When you consider the RIM Playbook is 1024x600 at 7' doesn't it have much more pixels per inch? I think Apple could probably push some pixels further than that, and while it may not be 320ppi or w/e, possibly 200 ppi, it will still be so damn good that from 2 feet away from the users face, it would be impossible to see a pixel.

Then there is a few other things people keep egging on about.

  • Power constraints
  • GPU/CPU constraints
  • No such technology exist!

First off, such tech does exist that could handle this. It's called the Cortex A9 and *GASP* Apple has been using the A8 this entire time, not only that but there are very low energy multi-core versions of it. Then there would be that pesky PowerVR needing to be more powerful. Well look no further than the lower power consuming Power SGX MP: http://www.imgtec.com/PowerVR/sgx.asp

It is the multi-core version of the current PowerVR and the extra core (or cores) could be used for handling such tasks as high resolution.

Of course this is all Jetson's stuff though that could never happen right? ;)
 
wait wait

13" macbook pro = 110 DPI , people are like whoa what an awesome screen.

iPad = 132 DPI, people are like "no retina?! this sux!"

come on people!!

Good point, totally agree with you!
 
Missed the point entirely

But that's the point that the last few posts were coming to. In order to upgrade the resolution without breaking all of the existing apps, the "new and improved" iPad would have to either be a straight doubling of resolution (which, as everyone concurs, would be too expensive and too processor intensive), or use a fractional multiplier and risk making lots of apps look bad.

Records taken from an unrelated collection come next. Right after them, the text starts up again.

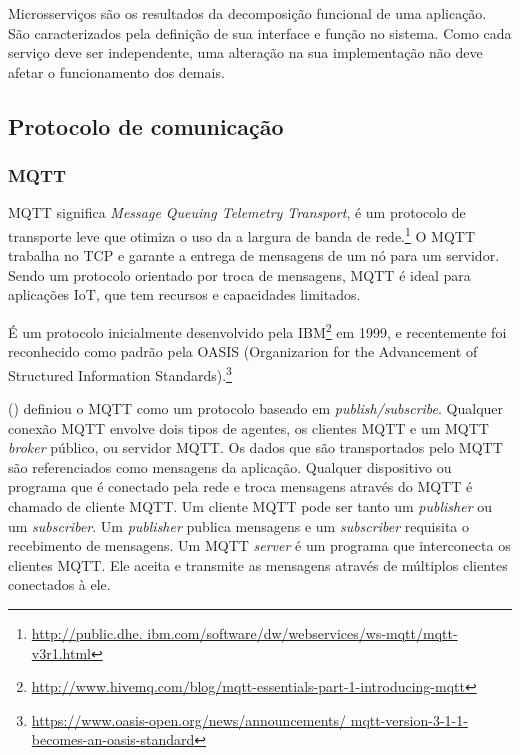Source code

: Microsserviços são os resultados da decomposição funcional de uma aplicação. São caracterizados pela definição de sua interface e função no sistema. Como cada serviço deve ser independente, uma alteração na sua implementação não deve afetar o funcionamento dos demais. \cite{Pahl}

\subsection{Protocolo de comunicação}

\subsubsection{MQTT}

MQTT significa \textit{Message Queuing Telemetry Transport}, é um protocolo de transporte leve que otimiza o uso da a largura de banda de rede.\footnote{\url{http://public.dhe. ibm.com/software/dw/webservices/ws-mqtt/mqtt-v3r1.html}} O MQTT trabalha no TCP e garante a entrega de mensagens de um nó para um servidor. Sendo um protocolo orientado por troca de mensagens, MQTT é ideal para aplicações IoT, que tem recursos e capacidades limitados.

É um protocolo inicialmente desenvolvido pela IBM\footnote{\url{http://www.hivemq.com/blog/mqtt-essentials-part-1-introducing-mqtt}} em 1999, e recentemente foi reconhecido como padrão pela OASIS (Organizarion for the Advancement of Structured Information Standards).\footnote{\url{https://www.oasis-open.org/news/announcements/ mqtt-version-3-1-1-becomes-an-oasis-standard}}

\citeauthor{Kodali2017} (\citeyear{Kodali2017}) definiou o MQTT como um protocolo baseado em \textit {publish/subscribe}. Qualquer conexão MQTT envolve dois tipos de agentes, os clientes MQTT e um MQTT \textit {broker} público, ou servidor MQTT. Os dados que são transportados pelo MQTT são referenciados como mensagens da aplicação. Qualquer dispositivo ou programa que é conectado pela rede e troca mensagens através do MQTT é chamado de cliente MQTT. Um cliente MQTT pode ser tanto um \textit {publisher} ou um \textit {subscriber}. Um \textit {publisher} publica mensagens e um \textit {subscriber} requisita o recebimento de mensagens. Um MQTT \textit {server} é um programa que interconecta os clientes MQTT. Ele aceita e transmite as mensagens através de múltiplos clientes conectados à ele.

Either way, developers would need time to fix their apps, so if a higher-resolution display is coming, we'll hear about it well before it ships.

No, my point was that the term "retina display" never existed before the iPhone 4. People use it now like it means something, like it has become part of the lexicon. However, it means crap. we could call it a poop display and it would not mean anything more. The iPad has an incredible display already. When it first came out, there was nothing in a portable machine that could even come close to matching it. However, since the iphone4 came out, people throw these words out like it has meant something. My point is not that their won't be a resolution increase in the next generation, it's that the term that these people keep using, is meaningless. If you want to talk about higher resolution, that is fine. But I think it is ridiculous to use that term.
 
iPad 3 will absolutely meet the specs you listed. Currently, the architecture can't support that resolution. Apple has an iPad 3 under a black cloth running at least a 1080p screen that today cost them $5000. When it becomes affordable in two years and graphic chipsets smaller, more powerful it will be available for purchase.
 
iPad 3 will absolutely meet the specs you listed. Currently, the architecture can't support that resolution. Apple has an iPad 3 under a black cloth running at least a 1080p screen that today cost them $5000. When it becomes affordable in two years and graphic chipsets smaller, more powerful it will be available for purchase.

Unless the competition is no where near it, in that case it will be held back for iPad 4

;)
 
No, my point was that the term "retina display" never existed before the iPhone 4. People use it now like it means something, like it has become part of the lexicon. However, it means crap. we could call it a poop display and it would not mean anything more.

They use the term like it means something, because, well, it does. It even has a definition - 'a screen whose resolution is high enough that the human eye cannot detect the individual pixels' or something along those lines. Like it or not, that's exactly how language works - it's a constant evolution - and the term 'retina display' is making its way into the lexicon. That's why dictionaries must be constantly updated.

As an owner of both an iPad and an iPhone 4, I still find the pixel resolution to be the iPad's greatest weakness. For me, it has nothing to do with reading distance, because I have good enough vision that I use both devices at about the same distance. I don't know what is in the pipeline, but I have to believe that if they can fit a graphics chip powerful enough to run the display in the iPhone 4, that the tech to scale that up to the iPad, which is ~5 times larger, can't be too far behind.
 
Eventually, yes, the iPad dpi will improve but the need is not as pressing as other issues.